A simplicidade do cidadão Agnaldo Krause revela uma vida dedicada à Igreja
Sombrio
Banco de imagens J A
“Tudo o que aparece para eu fazer eu faço, não tenho uma função específica, nada deixo de fazer, isso aqui é minha vida”,garante ele

 

"Vivemos num tempo de mudanças rápidas onde tudo parece fugaz, substituível e passageiro. Aquele tempo das durações, onde se podia sentir vagarosamente o desabrochar das transformações e o desenrolar das coisas já não existe mais. Ao que tudo indica, as relações duradouras deram espaço às relações passageiras e os objetos duráveis aos descartáveis.

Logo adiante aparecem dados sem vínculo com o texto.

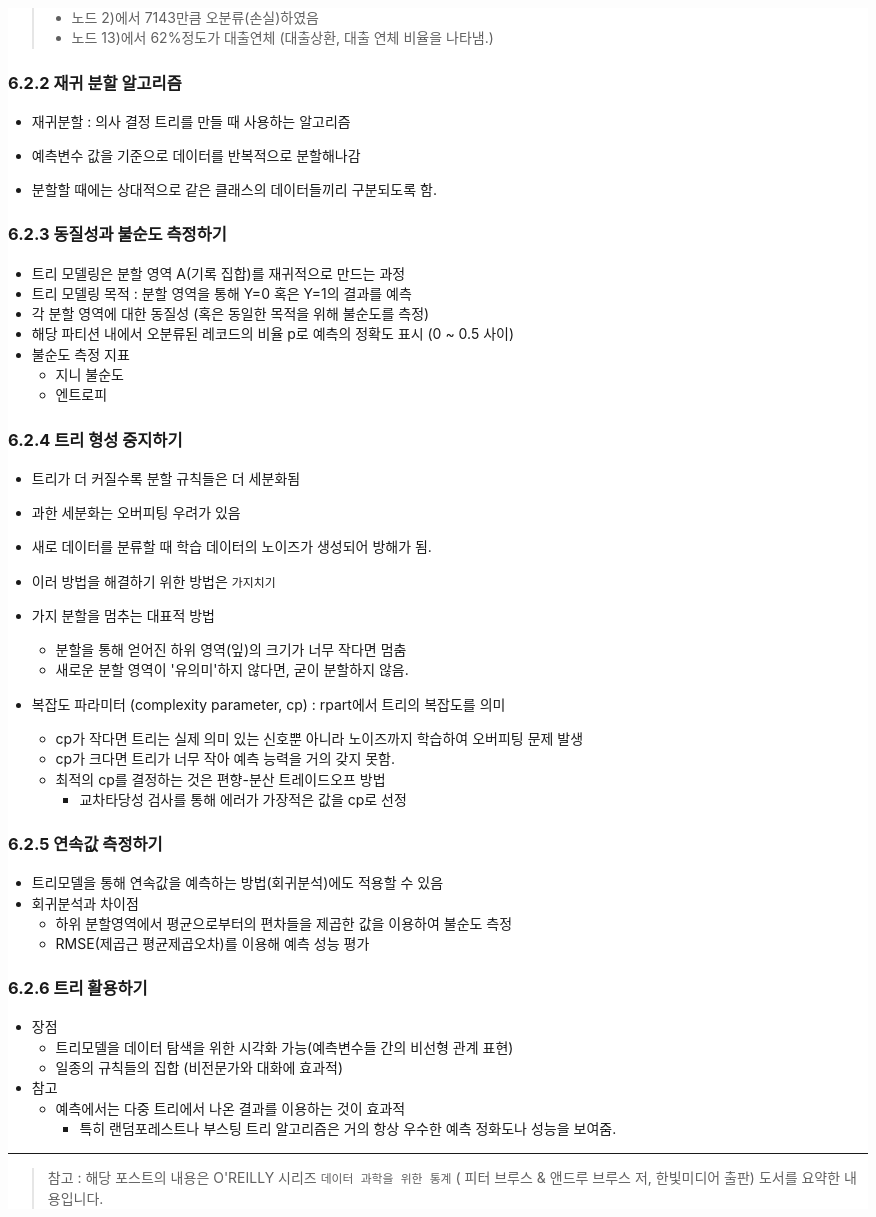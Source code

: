 > - 노드 2)에서 7143만큼 오분류(손실)하였음
> - 노드 13)에서 62%정도가 대출연체 (대출상환, 대출 연체 비율을 나타냄.)



### 6.2.2 재귀 분할 알고리즘

- 재귀분할 : 의사 결정 트리를 만들 때 사용하는 알고리즘

- 예측변수 값을 기준으로 데이터를 반복적으로 분할해나감

- 분할할 때에는 상대적으로 같은 클래스의 데이터들끼리 구분되도록 함.

  

### 6.2.3 동질성과 불순도 측정하기

- 트리 모델링은 분할 영역 A(기록 집합)를 재귀적으로 만드는 과정
- 트리 모델링 목적 : 분할 영역을 통해 Y=0 혹은 Y=1의 결과를 예측
- 각 분할 영역에 대한 동질성 (혹은 동일한 목적을 위해 불순도를 측정)
- 해당 파티션 내에서 오분류된 레코드의 비율 p로 예측의 정확도 표시 (0 ~ 0.5 사이)
- 불순도 측정 지표 
  - 지니 불순도
  - 엔트로피



### 6.2.4 트리 형성 중지하기

- 트리가 더 커질수록 분할 규칙들은 더 세분화됨
- 과한 세분화는 오버피팅 우려가 있음
- 새로 데이터를 분류할 때 학습 데이터의 노이즈가 생성되어 방해가 됨.
- 이러 방법을 해결하기 위한 방법은 `가지치기`
- 가지 분할을 멈추는 대표적 방법

  - 분할을 통해 얻어진 하위 영역(잎)의 크기가 너무 작다면 멈춤
  - 새로운 분할 영역이 '유의미'하지 않다면, 굳이 분할하지 않음.
- 복잡도 파라미터 (complexity parameter, cp) : rpart에서 트리의 복잡도를 의미
  -   cp가 작다면 트리는 실제 의미 있는 신호뿐 아니라 노이즈까지 학습하여 오버피팅 문제 발생
  -   cp가 크다면 트리가 너무 작아 예측 능력을 거의 갖지 못함.
  - 최적의 cp를 결정하는 것은 편향-분산 트레이드오프 방법 
    -   교차타당성 검사를 통해 에러가 가장적은 값을 cp로 선정



### 6.2.5 연속값 측정하기

- 트리모델을 통해 연속값을 예측하는 방법(회귀분석)에도 적용할 수 있음
- 회귀분석과 차이점
  - 하위 분할영역에서 평균으로부터의 편차들을 제곱한 값을 이용하여 불순도 측정
  - RMSE(제곱근 평균제곱오차)를 이용해 예측 성능 평가



### 6.2.6 트리 활용하기

- 장점
  - 트리모델을 데이터 탐색을 위한 시각화 가능(예측변수들 간의 비선형 관계 표현)
  - 일종의 규칙들의 집합 (비전문가와 대화에 효과적)
- 참고 
  - 예측에서는 다중 트리에서 나온 결과를 이용하는 것이 효과적
    - 특히 랜덤포레스트나 부스팅 트리 알고리즘은 거의 항상 우수한 예측 정화도나 성능을 보여줌.

****

> 참고 : 해당 포스트의 내용은 O'REILLY 시리즈 `데이터 과학을 위한 통계` ( 피터 브루스 & 앤드루 브루스 저, 한빛미디어 출판) 도서를 요약한 내용입니다.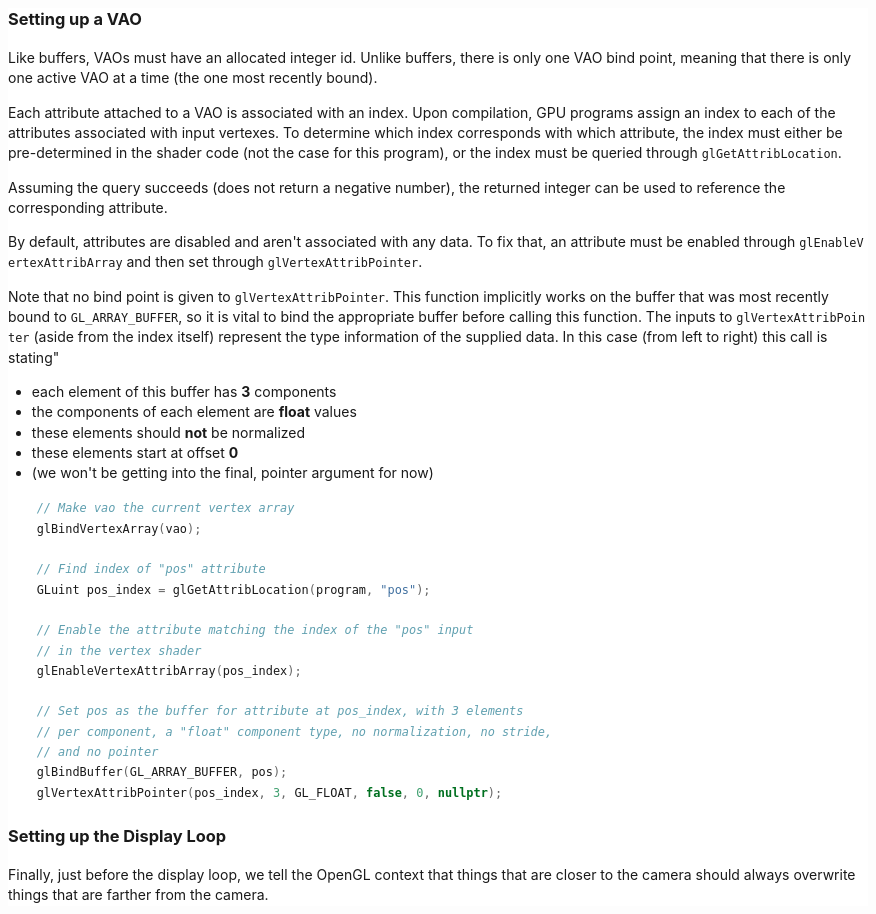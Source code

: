 ### Setting up a VAO

Like buffers, VAOs must have an allocated integer id.
Unlike buffers, there is only one VAO bind point, meaning that there is only one active VAO at a time (the one most recently bound).

Each attribute attached to a VAO is associated with an index.
Upon compilation, GPU programs assign an index to each of the attributes associated with input vertexes.
To determine which index corresponds with which attribute, the index must either be pre-determined in the shader code (not the case for this program), or the index must be queried through `glGetAttribLocation`.

Assuming the query succeeds (does not return a negative number), the returned integer can be used to reference the corresponding attribute.

By default, attributes are disabled and aren't associated with any data.
To fix that, an attribute must be enabled through `glEnableVertexAttribArray` and then set through `glVertexAttribPointer`.

Note that no bind point is given to `glVertexAttribPointer`.
This function implicitly works on the buffer that was most recently bound to `GL_ARRAY_BUFFER`, so it is vital to bind the appropriate buffer before calling this function.
The inputs to `glVertexAttribPointer` (aside from the index itself) represent the type information of the supplied data.
In this case (from left to right) this call is stating"
- each element of this buffer has **3** components
- the components of each element are **float** values
- these elements should **not** be normalized
- these elements start at offset **0**
- (we won't be getting into the final, pointer argument for now)

```cpp
	// Make vao the current vertex array
	glBindVertexArray(vao);

	// Find index of "pos" attribute
	GLuint pos_index = glGetAttribLocation(program, "pos");

	// Enable the attribute matching the index of the "pos" input
	// in the vertex shader
	glEnableVertexAttribArray(pos_index);

	// Set pos as the buffer for attribute at pos_index, with 3 elements
	// per component, a "float" component type, no normalization, no stride,
	// and no pointer
	glBindBuffer(GL_ARRAY_BUFFER, pos);
	glVertexAttribPointer(pos_index, 3, GL_FLOAT, false, 0, nullptr);
```

### Setting up the Display Loop

Finally, just before the display loop, we tell the OpenGL context that things that are closer to the camera should always overwrite things that are farther from the camera.
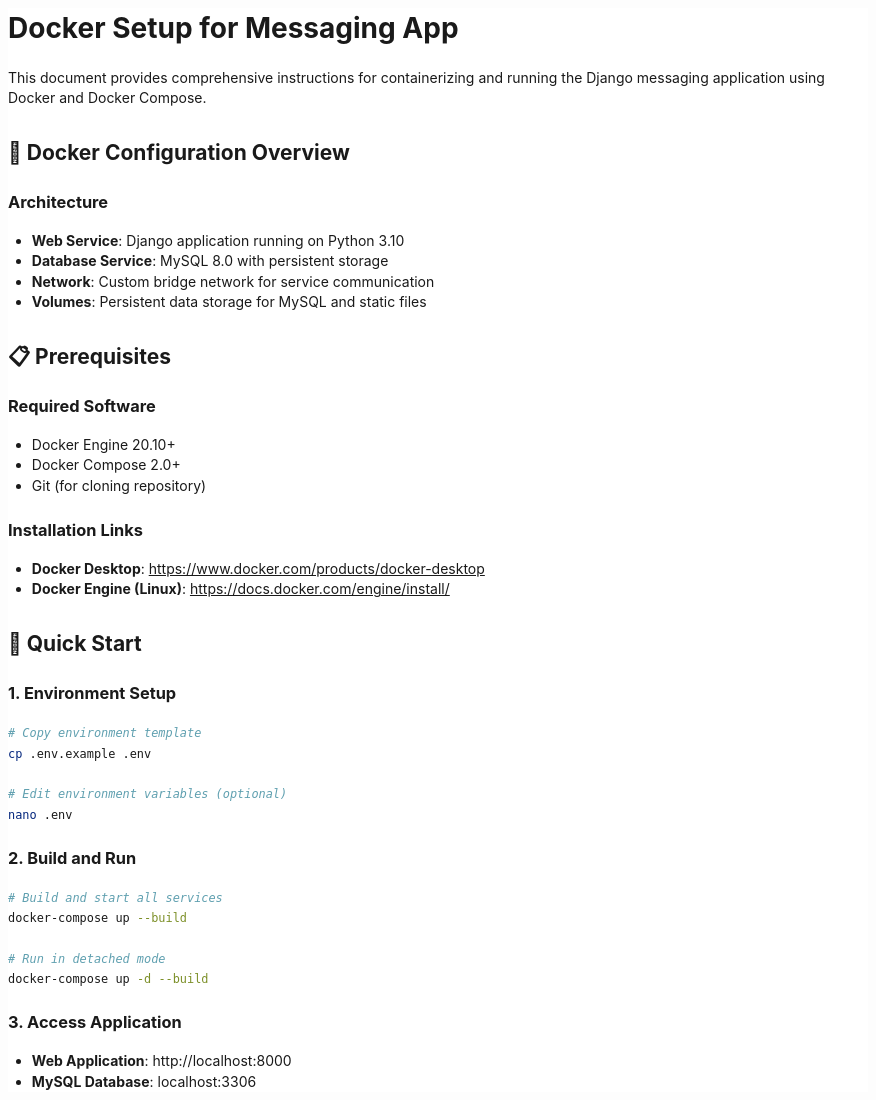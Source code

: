 # Docker Setup for Messaging App

This document provides comprehensive instructions for containerizing and running the Django messaging application using Docker and Docker Compose.

## 🐳 Docker Configuration Overview

### Architecture
- **Web Service**: Django application running on Python 3.10
- **Database Service**: MySQL 8.0 with persistent storage
- **Network**: Custom bridge network for service communication
- **Volumes**: Persistent data storage for MySQL and static files

## 📋 Prerequisites

### Required Software
- Docker Engine 20.10+
- Docker Compose 2.0+
- Git (for cloning repository)

### Installation Links
- **Docker Desktop**: https://www.docker.com/products/docker-desktop
- **Docker Engine (Linux)**: https://docs.docker.com/engine/install/

## 🚀 Quick Start

### 1. Environment Setup
```bash
# Copy environment template
cp .env.example .env

# Edit environment variables (optional)
nano .env
```

### 2. Build and Run
```bash
# Build and start all services
docker-compose up --build

# Run in detached mode
docker-compose up -d --build
```

### 3. Access Application
- **Web Application**: http://localhost:8000
- **MySQL Database**: localhost:3306
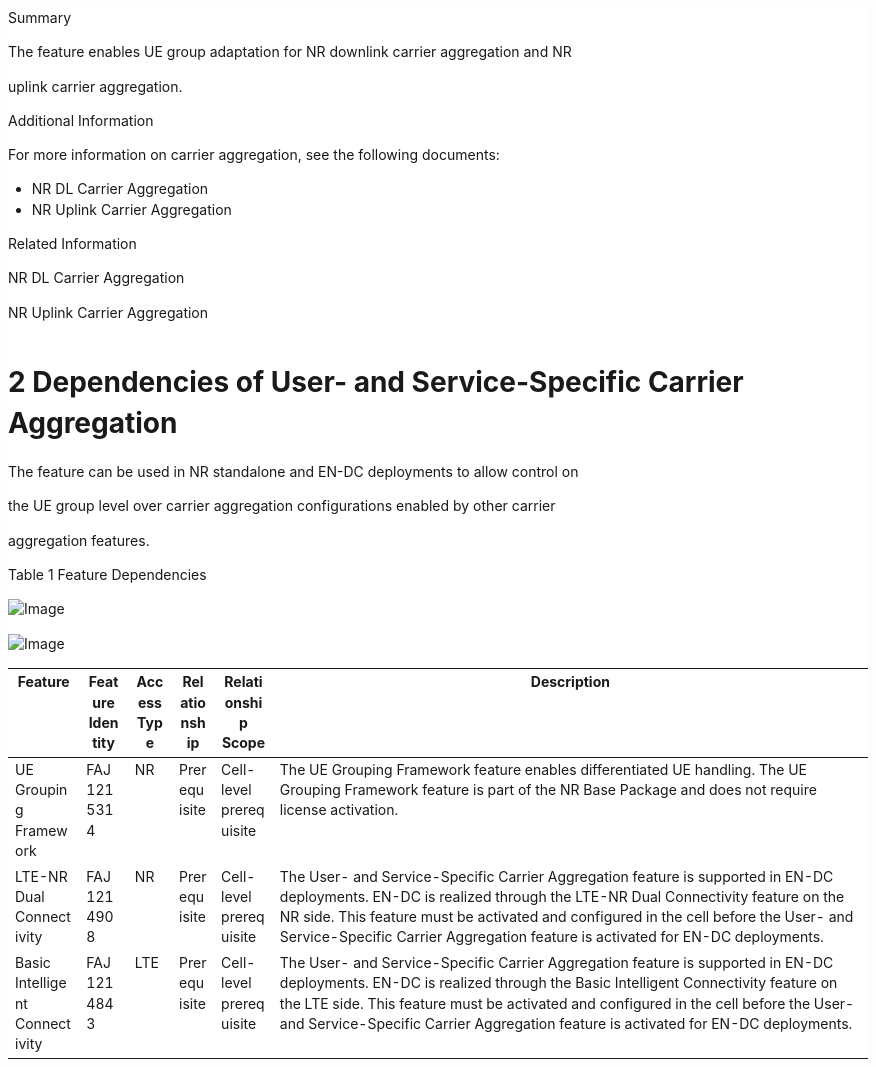 Summary

The feature enables UE group adaptation for NR downlink carrier aggregation and NR

uplink carrier aggregation.

Additional Information

For more information on carrier aggregation, see the following documents:

- NR DL Carrier Aggregation
- NR Uplink Carrier Aggregation

Related Information

NR DL Carrier Aggregation

NR Uplink Carrier Aggregation

# 2 Dependencies of User- and Service-Specific Carrier Aggregation

The feature can be used in NR standalone and EN-DC deployments to allow control on

the UE group level over carrier aggregation configurations enabled by other carrier

aggregation features.

Table 1   Feature Dependencies

![Image](../images/172_22104-LZA7016017_1Uen.AA/additional_3_CP.png)

![Image](../images/172_22104-LZA7016017_1Uen.AA/additional_3_CP.png)

| Feature                                                                                       | Feature Identity   | Access Type   | Relationship   | Relationship Scope      | Description                                                                                                                                                                                                                                                                                                                                                                                                                                                                                                                                                                                                                                                                                                                             |
|-----------------------------------------------------------------------------------------------|--------------------|---------------|----------------|-------------------------|-----------------------------------------------------------------------------------------------------------------------------------------------------------------------------------------------------------------------------------------------------------------------------------------------------------------------------------------------------------------------------------------------------------------------------------------------------------------------------------------------------------------------------------------------------------------------------------------------------------------------------------------------------------------------------------------------------------------------------------------|
| UE Grouping Framework                                                                         | FAJ 121 5314       | NR            | Prerequisite   | Cell-level prerequisite | The UE Grouping Framework feature enables differentiated UE                                 handling.  The UE Grouping Framework feature is part of the NR Base Package and                                 does not require license activation.                                                                                                                                                                                                                                                                                                                                                                                                                                                                                        |
| LTE-NR Dual Connectivity                                                                      | FAJ 121 4908       | NR            | Prerequisite   | Cell-level prerequisite | The User- and Service-Specific Carrier Aggregation feature is                                 supported in EN-DC deployments.  EN-DC is realized through the LTE-NR Dual Connectivity feature on the                                 NR side. This feature must be activated and configured in the cell                                 before the User- and Service-Specific Carrier Aggregation feature is                                 activated for EN-DC deployments.                                                                                                                                                                                                                                                           |
| Basic Intelligent Connectivity                                                                | FAJ 121 4843       | LTE           | Prerequisite   | Cell-level prerequisite | The User- and Service-Specific Carrier Aggregation feature is                                 supported in EN-DC deployments.  EN-DC is realized through the Basic Intelligent Connectivity feature                                 on the LTE side. This feature must be activated and configured in                                 the cell before the User- and Service-Specific Carrier Aggregation                                 feature is activated for EN-DC deployments.                                                                                                                                                                                                                                                    |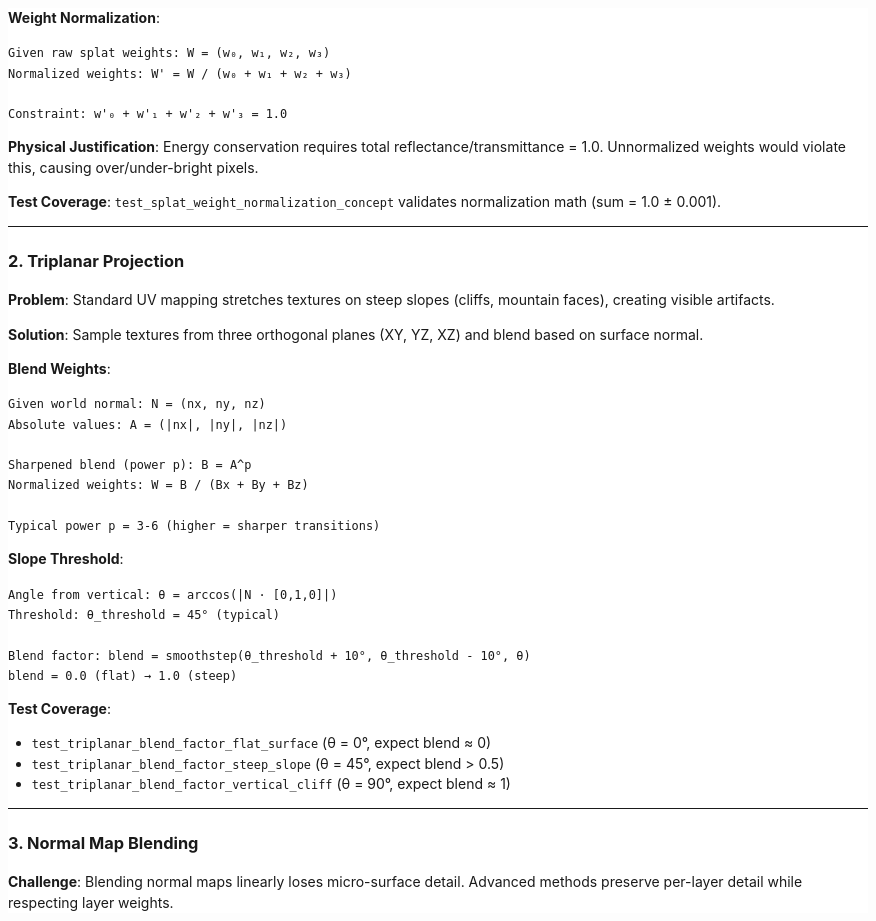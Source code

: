 **Weight Normalization**:
```
Given raw splat weights: W = (w₀, w₁, w₂, w₃)
Normalized weights: W' = W / (w₀ + w₁ + w₂ + w₃)

Constraint: w'₀ + w'₁ + w'₂ + w'₃ = 1.0
```

**Physical Justification**: Energy conservation requires total reflectance/transmittance = 1.0. Unnormalized weights would violate this, causing over/under-bright pixels.

**Test Coverage**: `test_splat_weight_normalization_concept` validates normalization math (sum = 1.0 ± 0.001).

---

### 2. Triplanar Projection

**Problem**: Standard UV mapping stretches textures on steep slopes (cliffs, mountain faces), creating visible artifacts.

**Solution**: Sample textures from three orthogonal planes (XY, YZ, XZ) and blend based on surface normal.

**Blend Weights**:
```
Given world normal: N = (nx, ny, nz)
Absolute values: A = (|nx|, |ny|, |nz|)

Sharpened blend (power p): B = A^p
Normalized weights: W = B / (Bx + By + Bz)

Typical power p = 3-6 (higher = sharper transitions)
```

**Slope Threshold**:
```
Angle from vertical: θ = arccos(|N · [0,1,0]|)
Threshold: θ_threshold = 45° (typical)

Blend factor: blend = smoothstep(θ_threshold + 10°, θ_threshold - 10°, θ)
blend = 0.0 (flat) → 1.0 (steep)
```

**Test Coverage**: 
- `test_triplanar_blend_factor_flat_surface` (θ = 0°, expect blend ≈ 0)
- `test_triplanar_blend_factor_steep_slope` (θ = 45°, expect blend > 0.5)
- `test_triplanar_blend_factor_vertical_cliff` (θ = 90°, expect blend ≈ 1)

---

### 3. Normal Map Blending

**Challenge**: Blending normal maps linearly loses micro-surface detail. Advanced methods preserve per-layer detail while respecting layer weights.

Em meio a esta dinâmica, os sujeitos contemporâneos, desapegados do passado, engendram um presente amarrado no futuro que, não raro, tem deixado de lado tradições, valores, estilos e modos de vida. Eis então um dos grandes desafios dos sujeitos no tempo presente: debruçarem-se no passado a fim de compreender o seu presente e planejar o futuro. Desta maneira, preocupada com as rememorações, a Semana das Histórias de Vida – evento internacionalmente reconhecido no dia 16 de maio - é uma das maneiras que o Jornal Amorim encontra para proporcionar a visibilidade de  histórias do cotidiano e modos de ser, fazer e viver, que nos permitem olhar o presente e compreender suas tensões, conflitos e anseios.A série de reportagens iniciada na edição de ontem,16, permanecerá até o dia 22 buscando de um jeito simples mostrar a sociedade do Vale do Araranguá a importância e o valor de cada Ser Humano na história de uma cidade, comunidade e país.Acompanhe a seguir,a emoção nas entrelinhas de cada frase que visa traduzir sentimentos e propósitos."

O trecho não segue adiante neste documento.